Task brief →
Among the entries below, one line contains "and LFENCE timing" and another contains "proof against a". Transcribe those two lines and every line between them, exactly.

Provided data →
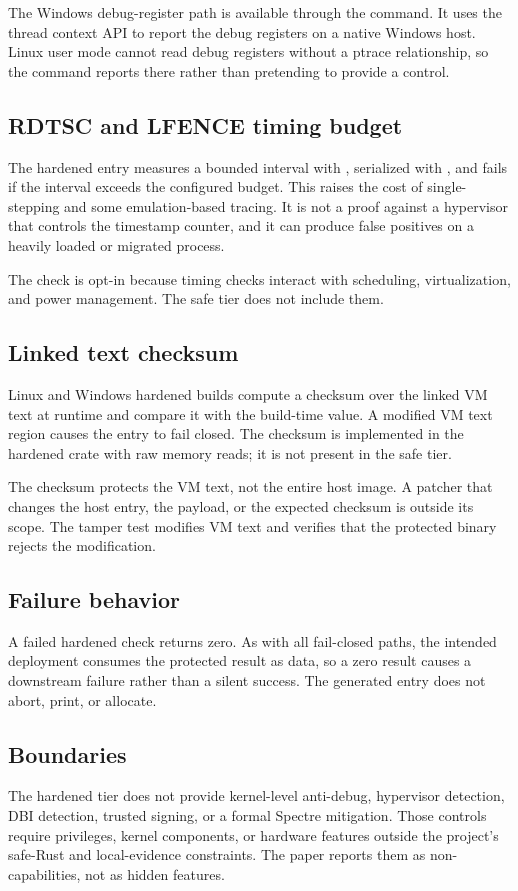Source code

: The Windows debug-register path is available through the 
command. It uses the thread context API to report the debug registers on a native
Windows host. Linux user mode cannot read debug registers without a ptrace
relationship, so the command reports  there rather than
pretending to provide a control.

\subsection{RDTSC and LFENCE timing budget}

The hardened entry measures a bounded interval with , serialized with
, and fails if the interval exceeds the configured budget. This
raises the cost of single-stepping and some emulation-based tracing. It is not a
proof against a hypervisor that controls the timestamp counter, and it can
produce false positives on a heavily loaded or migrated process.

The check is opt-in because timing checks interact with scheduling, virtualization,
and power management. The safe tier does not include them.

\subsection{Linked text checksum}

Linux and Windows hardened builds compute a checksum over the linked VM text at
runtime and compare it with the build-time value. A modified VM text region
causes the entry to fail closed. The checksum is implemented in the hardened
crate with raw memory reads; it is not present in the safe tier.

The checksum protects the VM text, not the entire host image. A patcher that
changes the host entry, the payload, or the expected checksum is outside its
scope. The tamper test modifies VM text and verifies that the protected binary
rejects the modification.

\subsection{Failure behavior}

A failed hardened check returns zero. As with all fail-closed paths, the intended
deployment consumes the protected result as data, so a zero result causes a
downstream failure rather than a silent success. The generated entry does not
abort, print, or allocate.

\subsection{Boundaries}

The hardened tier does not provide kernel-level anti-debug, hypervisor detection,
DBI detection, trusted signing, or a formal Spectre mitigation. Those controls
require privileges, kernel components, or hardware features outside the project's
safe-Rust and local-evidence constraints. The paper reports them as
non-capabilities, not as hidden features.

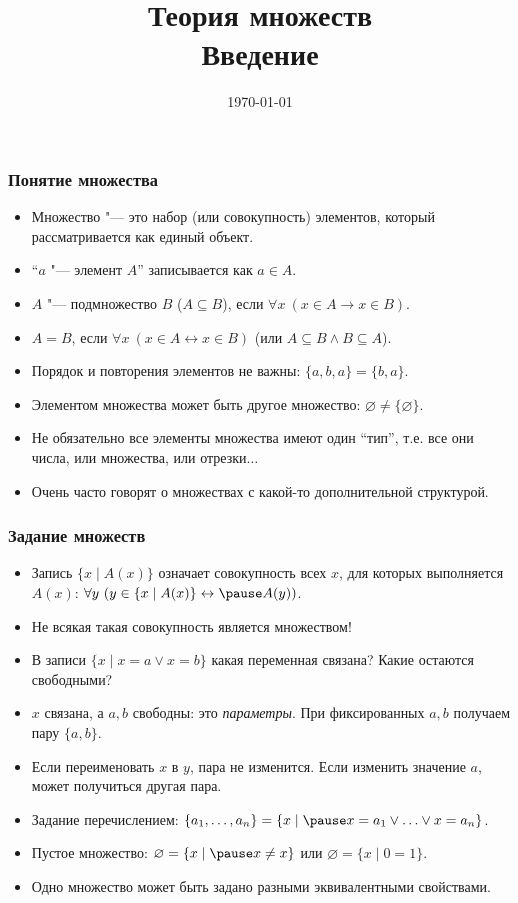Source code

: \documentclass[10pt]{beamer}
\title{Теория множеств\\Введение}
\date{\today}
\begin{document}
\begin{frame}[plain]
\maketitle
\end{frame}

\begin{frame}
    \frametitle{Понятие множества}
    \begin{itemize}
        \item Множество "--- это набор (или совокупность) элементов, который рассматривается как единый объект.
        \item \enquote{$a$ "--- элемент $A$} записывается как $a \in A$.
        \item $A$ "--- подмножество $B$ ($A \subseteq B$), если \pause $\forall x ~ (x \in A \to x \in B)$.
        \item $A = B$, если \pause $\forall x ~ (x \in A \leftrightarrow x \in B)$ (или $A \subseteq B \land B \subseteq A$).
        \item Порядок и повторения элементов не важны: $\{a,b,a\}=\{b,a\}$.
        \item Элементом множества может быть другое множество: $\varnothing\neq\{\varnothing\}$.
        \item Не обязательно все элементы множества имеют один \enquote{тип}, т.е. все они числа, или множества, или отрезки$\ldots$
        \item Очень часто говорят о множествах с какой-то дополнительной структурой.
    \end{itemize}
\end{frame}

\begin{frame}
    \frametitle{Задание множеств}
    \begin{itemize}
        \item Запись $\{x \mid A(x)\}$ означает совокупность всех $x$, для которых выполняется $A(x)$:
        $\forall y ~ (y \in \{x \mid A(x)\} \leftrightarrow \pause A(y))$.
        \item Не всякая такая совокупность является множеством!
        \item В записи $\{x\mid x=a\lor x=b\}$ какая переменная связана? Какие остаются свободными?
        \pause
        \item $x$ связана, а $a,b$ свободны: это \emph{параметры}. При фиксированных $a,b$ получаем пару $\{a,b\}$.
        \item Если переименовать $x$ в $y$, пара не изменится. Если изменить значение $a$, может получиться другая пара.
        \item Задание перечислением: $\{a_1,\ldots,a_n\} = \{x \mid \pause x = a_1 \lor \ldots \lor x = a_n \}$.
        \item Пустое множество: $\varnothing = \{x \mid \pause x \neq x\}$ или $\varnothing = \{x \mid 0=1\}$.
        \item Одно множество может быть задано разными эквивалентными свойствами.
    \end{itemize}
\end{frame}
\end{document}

Written solution →
\subsection{RDTSC and LFENCE timing budget}

The hardened entry measures a bounded interval with , serialized with
, and fails if the interval exceeds the configured budget. This
raises the cost of single-stepping and some emulation-based tracing. It is not a
proof against a hypervisor that controls the timestamp counter, and it can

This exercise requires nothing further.